O que move os partidos na busca por federações?

Para se viabilizarem, pequenos partidos buscam abrigo sob as asas de partidos maiores, mas com isso podem ficar engessados e sem fôlego eleitoral

Marco Aurélio Nogueira

22 de fevereiro de 2022 | 11h30

Causou espanto a aprovação pelo Cidadania de uma federação com o PSDB.

Não se sabe bem o que justificou a decisão, tomada por apertada maioria. Afinal, não se conhece em detalhes quais são os elementos de afinidade entre os dois partidos. O Cidadania é um partido de origem comunista, que se reformulou com bastante radicalidade ao longo das últimas décadas e hoje milita em uma área que se poderia aproximar da centro-esquerda, com ingredientes de socialismo democrático.

O PSDB, por sua vez, é hoje um partido sem identidade, uma espécie de zumbi que percorre o Brasil. Tem um candidato presidencial questionado internamente e que não alça voo nas pesquisas. João Dória não é propriamente um político programático e sua densidade tem sido sistematicamente posta à prova. Uma federação com o PSDB é uma operação de alto risco.

A aproximação entre o Cidadania e um PSDB assim configurado tem um resultado imediato: sopra os ventos em direção a Dória. Coisa que engessa o Cidadania, travando seu próprio candidato (Alessandro Vieira) e ficando amarrado a uma candidatura que até o momento não se mostra viável.

Mas os pequenos partidos, como o Cidadania, tem outros motivos para se interessarem tanto pela formação de federações. Eles precisam de votos, no mínimo para eleger bancadas parlamentares que os mantenham vivos e operantes. Não é uma má ideia, dada a fragmentação partidária vigente e as regras eleitorais, que preveem cláusulas de barreira complicadas.

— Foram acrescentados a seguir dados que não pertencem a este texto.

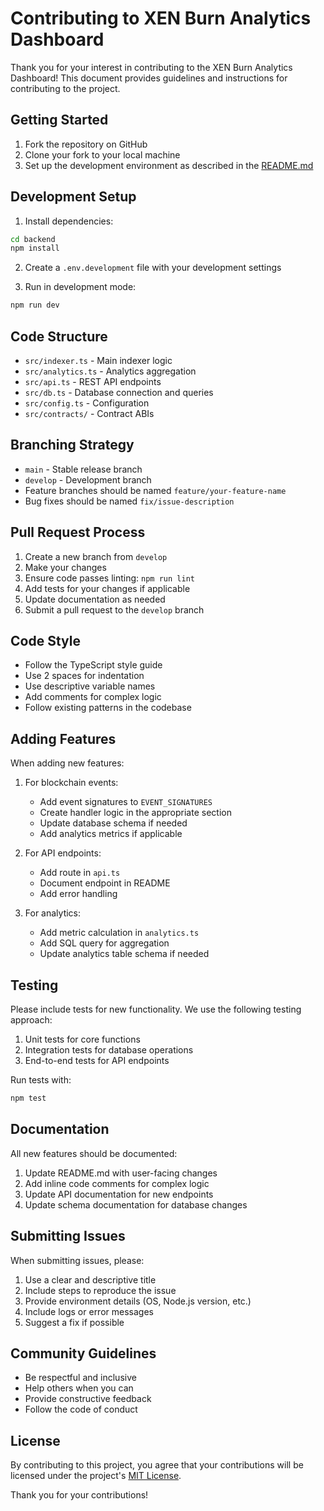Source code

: # Contributing to XEN Burn Analytics Dashboard

Thank you for your interest in contributing to the XEN Burn Analytics Dashboard! This document provides guidelines and instructions for contributing to the project.

## Getting Started

1. Fork the repository on GitHub
2. Clone your fork to your local machine
3. Set up the development environment as described in the [README.md](README.md)

## Development Setup

1. Install dependencies:
```bash
cd backend
npm install
```

2. Create a `.env.development` file with your development settings

3. Run in development mode:
```bash
npm run dev
```

## Code Structure

- `src/indexer.ts` - Main indexer logic
- `src/analytics.ts` - Analytics aggregation
- `src/api.ts` - REST API endpoints
- `src/db.ts` - Database connection and queries
- `src/config.ts` - Configuration
- `src/contracts/` - Contract ABIs

## Branching Strategy

- `main` - Stable release branch
- `develop` - Development branch
- Feature branches should be named `feature/your-feature-name`
- Bug fixes should be named `fix/issue-description`

## Pull Request Process

1. Create a new branch from `develop`
2. Make your changes
3. Ensure code passes linting: `npm run lint`
4. Add tests for your changes if applicable
5. Update documentation as needed
6. Submit a pull request to the `develop` branch

## Code Style

- Follow the TypeScript style guide
- Use 2 spaces for indentation
- Use descriptive variable names
- Add comments for complex logic
- Follow existing patterns in the codebase

## Adding Features

When adding new features:

1. For blockchain events:
   - Add event signatures to `EVENT_SIGNATURES`
   - Create handler logic in the appropriate section
   - Update database schema if needed
   - Add analytics metrics if applicable

2. For API endpoints:
   - Add route in `api.ts`
   - Document endpoint in README
   - Add error handling

3. For analytics:
   - Add metric calculation in `analytics.ts`
   - Add SQL query for aggregation
   - Update analytics table schema if needed

## Testing

Please include tests for new functionality. We use the following testing approach:

1. Unit tests for core functions
2. Integration tests for database operations
3. End-to-end tests for API endpoints

Run tests with:
```bash
npm test
```

## Documentation

All new features should be documented:

1. Update README.md with user-facing changes
2. Add inline code comments for complex logic
3. Update API documentation for new endpoints
4. Update schema documentation for database changes

## Submitting Issues

When submitting issues, please:

1. Use a clear and descriptive title
2. Include steps to reproduce the issue
3. Provide environment details (OS, Node.js version, etc.)
4. Include logs or error messages
5. Suggest a fix if possible

## Community Guidelines

- Be respectful and inclusive
- Help others when you can
- Provide constructive feedback
- Follow the code of conduct

## License

By contributing to this project, you agree that your contributions will be licensed under the project's [MIT License](LICENSE).

Thank you for your contributions!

As federações poderiam ser uma oportunidade para que se obtivesse maior coesão no sistema partidário e se aperfeiçoassem as coalizões políticas, dando a elas maior envergadura programática, com o efeito colateral de contribuir para a melhoria da governança e da governabilidade.

Em vez disso, o que se vê são pequenos partidos buscando abrigo sob as asas de partidos maiores, que, em tese, poderiam lhes fornecer maior visibilidade eleitoral, mais recursos de campanha e, quem sabe, candidatos majoritários com real poder de fogo. Tudo isso, também em tese, aumentaria a viabilidade eleitoral das pequenas legendas.

Não há nada líquido e certo a esse respeito. Tiros podem sair pela culatra com muita facilidade e aquilo que se imaginava obter resultar em perdas e prejuízo. As alianças obrigam os partidos a atuar juntos, como se fossem uma só sigla, por pelo menos quatro anos. É um tempo longo, aberto para tensões e desentendimentos.

Há uma série de questões ainda não esclarecidas no esquema das federações, a começar das exigências programáticas, da afinidade substantiva entre os pares e, sobretudo, do controle político dos arranjos alcançados, em nível federal, estadual e municipal.

O que dá para vislumbrar é o risco de que os peixes grandes engulam os peixes pequenos, contribuindo assim para apagar a contribuição que as pequenas legendas de maior coerência poderiam dar para a democracia brasileira.